» DIRECTIONS FOR THIS TASK: Go through the data below. List every line that holds the word "pages".
━━━━━ DATA PROVIDED ━━━━━
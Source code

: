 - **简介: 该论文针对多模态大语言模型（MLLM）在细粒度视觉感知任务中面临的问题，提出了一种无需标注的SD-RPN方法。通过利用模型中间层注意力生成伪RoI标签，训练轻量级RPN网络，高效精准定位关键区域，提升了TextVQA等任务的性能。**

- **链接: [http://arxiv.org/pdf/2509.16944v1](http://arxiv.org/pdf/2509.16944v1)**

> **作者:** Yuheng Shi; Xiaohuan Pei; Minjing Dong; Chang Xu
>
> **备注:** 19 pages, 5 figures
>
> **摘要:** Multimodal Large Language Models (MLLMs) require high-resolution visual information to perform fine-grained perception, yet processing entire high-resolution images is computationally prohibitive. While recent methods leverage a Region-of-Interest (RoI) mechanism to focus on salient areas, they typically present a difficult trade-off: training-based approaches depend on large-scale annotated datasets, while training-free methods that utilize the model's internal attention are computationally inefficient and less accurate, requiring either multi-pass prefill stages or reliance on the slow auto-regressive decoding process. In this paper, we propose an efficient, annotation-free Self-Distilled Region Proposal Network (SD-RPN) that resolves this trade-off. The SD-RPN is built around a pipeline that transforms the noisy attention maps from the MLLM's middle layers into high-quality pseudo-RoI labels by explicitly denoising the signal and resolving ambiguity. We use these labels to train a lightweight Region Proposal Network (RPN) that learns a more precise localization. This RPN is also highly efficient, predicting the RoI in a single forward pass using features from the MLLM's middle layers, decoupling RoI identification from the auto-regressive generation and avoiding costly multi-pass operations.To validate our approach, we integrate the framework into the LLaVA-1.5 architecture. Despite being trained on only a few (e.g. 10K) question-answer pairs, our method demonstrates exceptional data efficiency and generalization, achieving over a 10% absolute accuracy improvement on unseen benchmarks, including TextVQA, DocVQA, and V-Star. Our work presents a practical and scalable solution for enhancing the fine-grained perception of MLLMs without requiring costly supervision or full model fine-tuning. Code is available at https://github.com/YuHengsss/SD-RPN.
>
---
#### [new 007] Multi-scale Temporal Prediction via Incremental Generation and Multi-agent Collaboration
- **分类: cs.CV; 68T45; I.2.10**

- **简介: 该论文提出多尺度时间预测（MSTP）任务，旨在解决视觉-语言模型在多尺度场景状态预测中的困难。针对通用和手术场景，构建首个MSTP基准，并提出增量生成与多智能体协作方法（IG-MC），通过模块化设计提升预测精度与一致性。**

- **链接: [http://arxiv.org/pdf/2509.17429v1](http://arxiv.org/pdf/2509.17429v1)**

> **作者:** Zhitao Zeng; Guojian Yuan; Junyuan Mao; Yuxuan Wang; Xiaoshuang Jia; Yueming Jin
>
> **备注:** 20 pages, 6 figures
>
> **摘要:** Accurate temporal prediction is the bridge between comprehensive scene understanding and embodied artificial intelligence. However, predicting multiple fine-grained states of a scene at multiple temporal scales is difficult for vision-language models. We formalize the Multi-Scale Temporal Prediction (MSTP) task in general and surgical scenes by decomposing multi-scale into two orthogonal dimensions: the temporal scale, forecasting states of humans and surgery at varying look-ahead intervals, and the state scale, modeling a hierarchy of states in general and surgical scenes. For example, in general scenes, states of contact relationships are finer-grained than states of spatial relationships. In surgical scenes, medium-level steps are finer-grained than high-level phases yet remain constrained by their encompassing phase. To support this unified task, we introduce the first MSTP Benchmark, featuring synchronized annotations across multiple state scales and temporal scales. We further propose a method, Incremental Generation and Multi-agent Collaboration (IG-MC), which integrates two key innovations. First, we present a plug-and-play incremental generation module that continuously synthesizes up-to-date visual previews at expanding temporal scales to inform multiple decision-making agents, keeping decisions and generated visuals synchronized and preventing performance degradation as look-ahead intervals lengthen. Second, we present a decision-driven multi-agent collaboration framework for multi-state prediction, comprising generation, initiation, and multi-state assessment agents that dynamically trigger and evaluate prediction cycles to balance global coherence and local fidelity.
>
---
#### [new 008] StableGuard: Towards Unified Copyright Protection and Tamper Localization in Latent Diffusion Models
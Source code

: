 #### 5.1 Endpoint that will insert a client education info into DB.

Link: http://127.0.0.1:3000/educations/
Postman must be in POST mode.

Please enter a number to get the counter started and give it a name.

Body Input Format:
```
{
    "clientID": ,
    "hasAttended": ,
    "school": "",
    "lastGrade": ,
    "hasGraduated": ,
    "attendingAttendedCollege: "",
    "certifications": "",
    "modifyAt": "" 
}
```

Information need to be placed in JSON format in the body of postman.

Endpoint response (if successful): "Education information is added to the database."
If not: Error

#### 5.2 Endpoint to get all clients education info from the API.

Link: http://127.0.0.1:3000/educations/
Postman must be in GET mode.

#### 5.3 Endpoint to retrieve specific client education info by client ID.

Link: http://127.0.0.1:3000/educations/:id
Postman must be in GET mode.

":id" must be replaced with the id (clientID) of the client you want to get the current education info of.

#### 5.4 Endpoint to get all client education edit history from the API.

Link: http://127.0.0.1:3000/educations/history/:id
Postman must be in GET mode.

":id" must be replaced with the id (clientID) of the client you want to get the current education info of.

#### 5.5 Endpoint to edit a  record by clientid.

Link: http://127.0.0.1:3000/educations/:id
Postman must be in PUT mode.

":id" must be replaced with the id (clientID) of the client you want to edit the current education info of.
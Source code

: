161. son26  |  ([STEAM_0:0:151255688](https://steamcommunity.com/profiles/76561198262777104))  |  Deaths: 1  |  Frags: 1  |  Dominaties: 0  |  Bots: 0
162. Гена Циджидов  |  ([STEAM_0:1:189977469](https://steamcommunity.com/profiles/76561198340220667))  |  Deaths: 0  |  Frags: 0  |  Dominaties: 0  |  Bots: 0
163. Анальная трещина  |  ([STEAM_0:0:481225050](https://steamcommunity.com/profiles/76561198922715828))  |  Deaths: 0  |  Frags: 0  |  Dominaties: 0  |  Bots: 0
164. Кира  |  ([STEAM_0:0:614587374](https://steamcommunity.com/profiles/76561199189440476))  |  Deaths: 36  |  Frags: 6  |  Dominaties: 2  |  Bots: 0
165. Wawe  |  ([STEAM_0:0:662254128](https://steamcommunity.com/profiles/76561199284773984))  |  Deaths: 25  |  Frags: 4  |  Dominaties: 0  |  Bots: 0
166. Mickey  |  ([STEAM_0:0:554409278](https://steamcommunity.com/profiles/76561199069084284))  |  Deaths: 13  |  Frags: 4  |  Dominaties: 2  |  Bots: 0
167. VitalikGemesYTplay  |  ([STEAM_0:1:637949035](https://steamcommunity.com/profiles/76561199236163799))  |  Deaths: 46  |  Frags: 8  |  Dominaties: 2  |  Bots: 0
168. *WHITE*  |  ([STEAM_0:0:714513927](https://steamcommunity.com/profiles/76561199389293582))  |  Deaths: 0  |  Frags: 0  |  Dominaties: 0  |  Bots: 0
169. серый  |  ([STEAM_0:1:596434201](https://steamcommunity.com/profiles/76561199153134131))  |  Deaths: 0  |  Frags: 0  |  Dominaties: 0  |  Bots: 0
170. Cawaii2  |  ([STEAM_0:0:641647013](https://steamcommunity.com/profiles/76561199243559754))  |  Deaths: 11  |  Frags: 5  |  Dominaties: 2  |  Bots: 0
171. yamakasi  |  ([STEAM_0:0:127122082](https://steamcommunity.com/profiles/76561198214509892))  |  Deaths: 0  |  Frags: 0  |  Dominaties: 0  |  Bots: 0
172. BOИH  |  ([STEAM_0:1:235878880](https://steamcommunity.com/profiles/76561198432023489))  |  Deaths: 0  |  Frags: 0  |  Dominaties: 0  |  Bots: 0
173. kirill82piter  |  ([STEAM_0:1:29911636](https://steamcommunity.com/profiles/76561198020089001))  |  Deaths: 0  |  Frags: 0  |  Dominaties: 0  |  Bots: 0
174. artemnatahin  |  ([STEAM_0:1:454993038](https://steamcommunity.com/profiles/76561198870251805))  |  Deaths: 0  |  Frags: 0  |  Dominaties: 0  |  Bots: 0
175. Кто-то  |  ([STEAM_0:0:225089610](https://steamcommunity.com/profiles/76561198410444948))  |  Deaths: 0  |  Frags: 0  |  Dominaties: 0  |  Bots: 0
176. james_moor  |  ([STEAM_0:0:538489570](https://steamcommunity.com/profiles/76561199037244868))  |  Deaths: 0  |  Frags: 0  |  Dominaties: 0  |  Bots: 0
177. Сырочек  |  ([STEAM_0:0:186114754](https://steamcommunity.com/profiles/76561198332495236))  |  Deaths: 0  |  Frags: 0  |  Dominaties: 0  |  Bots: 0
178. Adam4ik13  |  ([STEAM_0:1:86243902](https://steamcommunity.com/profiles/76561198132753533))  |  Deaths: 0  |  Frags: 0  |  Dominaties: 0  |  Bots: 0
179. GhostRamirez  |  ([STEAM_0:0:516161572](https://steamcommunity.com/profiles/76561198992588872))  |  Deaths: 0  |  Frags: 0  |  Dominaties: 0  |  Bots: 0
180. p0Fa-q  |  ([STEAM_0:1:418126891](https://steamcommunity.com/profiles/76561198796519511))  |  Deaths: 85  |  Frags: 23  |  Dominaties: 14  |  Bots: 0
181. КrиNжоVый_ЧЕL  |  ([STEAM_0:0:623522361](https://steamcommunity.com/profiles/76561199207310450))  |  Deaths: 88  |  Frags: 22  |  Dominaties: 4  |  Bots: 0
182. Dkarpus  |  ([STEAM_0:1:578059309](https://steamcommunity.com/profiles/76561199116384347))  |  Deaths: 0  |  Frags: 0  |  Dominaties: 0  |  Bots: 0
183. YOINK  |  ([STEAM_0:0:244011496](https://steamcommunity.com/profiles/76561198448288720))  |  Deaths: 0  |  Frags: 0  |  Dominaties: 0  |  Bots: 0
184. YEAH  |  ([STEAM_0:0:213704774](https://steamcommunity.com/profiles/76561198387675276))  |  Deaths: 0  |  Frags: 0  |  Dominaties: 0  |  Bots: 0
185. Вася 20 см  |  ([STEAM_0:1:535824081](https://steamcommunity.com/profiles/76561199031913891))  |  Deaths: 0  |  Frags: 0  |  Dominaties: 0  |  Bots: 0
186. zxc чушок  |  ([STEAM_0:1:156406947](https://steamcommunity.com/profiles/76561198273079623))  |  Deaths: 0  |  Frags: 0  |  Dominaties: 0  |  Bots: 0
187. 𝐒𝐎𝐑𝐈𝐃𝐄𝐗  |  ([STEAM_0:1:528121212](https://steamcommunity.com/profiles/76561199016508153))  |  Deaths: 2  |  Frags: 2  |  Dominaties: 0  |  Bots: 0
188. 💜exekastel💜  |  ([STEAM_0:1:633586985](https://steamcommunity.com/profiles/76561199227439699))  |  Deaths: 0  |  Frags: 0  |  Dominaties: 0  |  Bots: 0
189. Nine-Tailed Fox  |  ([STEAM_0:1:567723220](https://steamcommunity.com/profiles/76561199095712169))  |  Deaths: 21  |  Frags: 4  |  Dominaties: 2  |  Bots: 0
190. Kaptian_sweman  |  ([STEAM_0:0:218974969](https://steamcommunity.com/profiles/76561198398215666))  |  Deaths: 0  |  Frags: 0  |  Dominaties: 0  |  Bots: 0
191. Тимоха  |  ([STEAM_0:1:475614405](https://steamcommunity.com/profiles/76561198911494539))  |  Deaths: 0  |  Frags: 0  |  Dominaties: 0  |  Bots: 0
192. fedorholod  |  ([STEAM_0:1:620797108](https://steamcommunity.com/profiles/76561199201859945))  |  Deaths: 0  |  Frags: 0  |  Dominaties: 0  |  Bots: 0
━━━━━
» RESPONSE TO THIS TASK:
> **备注:** 19 pages, 5 figures
> **备注:** 20 pages, 6 figures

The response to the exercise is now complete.